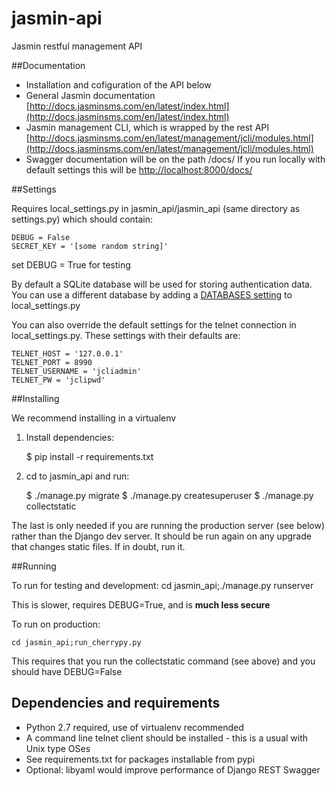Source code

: # jasmin-api
Jasmin restful management API

##Documentation

* Installation and cofiguration of the API below
* General Jasmin documentation [http://docs.jasminsms.com/en/latest/index.html](http://docs.jasminsms.com/en/latest/index.html)
* Jasmin management CLI, which is wrapped by the rest API [http://docs.jasminsms.com/en/latest/management/jcli/modules.html](http://docs.jasminsms.com/en/latest/management/jcli/modules.html)
* Swagger documentation will be on the path /docs/ If you run locally with default settings this will be [http://localhost:8000/docs/](http://localhost:8000/docs/)


##Settings

Requires local_settings.py in jasmin_api/jasmin_api
(same directory as settings.py) which should contain:

    DEBUG = False
    SECRET_KEY = '[some random string]'

set DEBUG = True for testing

By default a SQLite database will be used for storing authentication data. You can use a different database by adding a [DATABASES setting](https://docs.djangoproject.com/en/1.8/ref/settings/#databases) to local_settings.py

You can also override the default settings for the telnet connection in local_settings.py. These settings with their defaults are:

    TELNET_HOST = '127.0.0.1'
    TELNET_PORT = 8990
    TELNET_USERNAME = 'jcliadmin'
    TELNET_PW = 'jclipwd'

##Installing

We recommend installing in a virtualenv

1. Install dependencies:

    $ pip install -r requirements.txt

2. cd to jasmin_api and run:

    $ ./manage.py migrate
    $ ./manage.py createsuperuser
    $ ./manage.py collectstatic

The last is only needed if you are running the production server (see below)
rather than the Django dev server. It should be run again on any upgrade that changes static files. If in doubt, run it.

##Running

To run for testing and development:
    cd jasmin_api;./manage.py runserver

This is slower, requires DEBUG=True,  and is **much less secure**

To run on production:

    cd jasmin_api;run_cherrypy.py

This requires that you run the collectstatic command (see above) and you should
have DEBUG=False

## Dependencies and requirements
* Python 2.7 required, use of virtualenv recommended
* A command line telnet client should be installed - this is a usual with Unix type OSes
* See requirements.txt for packages installable from pypi
* Optional: libyaml would improve performance of Django REST Swagger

= = =

Task prompt
Here the answer is the exact run of lines above, from the line with "cd jasmin_api;./manage.py runserver" down to the last, and nothing else.

Response to this task
    cd jasmin_api;./manage.py runserver

This is slower, requires DEBUG=True,  and is **much less secure**

To run on production:

    cd jasmin_api;run_cherrypy.py

This requires that you run the collectstatic command (see above) and you should
have DEBUG=False

## Dependencies and requirements
* Python 2.7 required, use of virtualenv recommended
* A command line telnet client should be installed - this is a usual with Unix type OSes
* See requirements.txt for packages installable from pypi
* Optional: libyaml would improve performance of Django REST Swagger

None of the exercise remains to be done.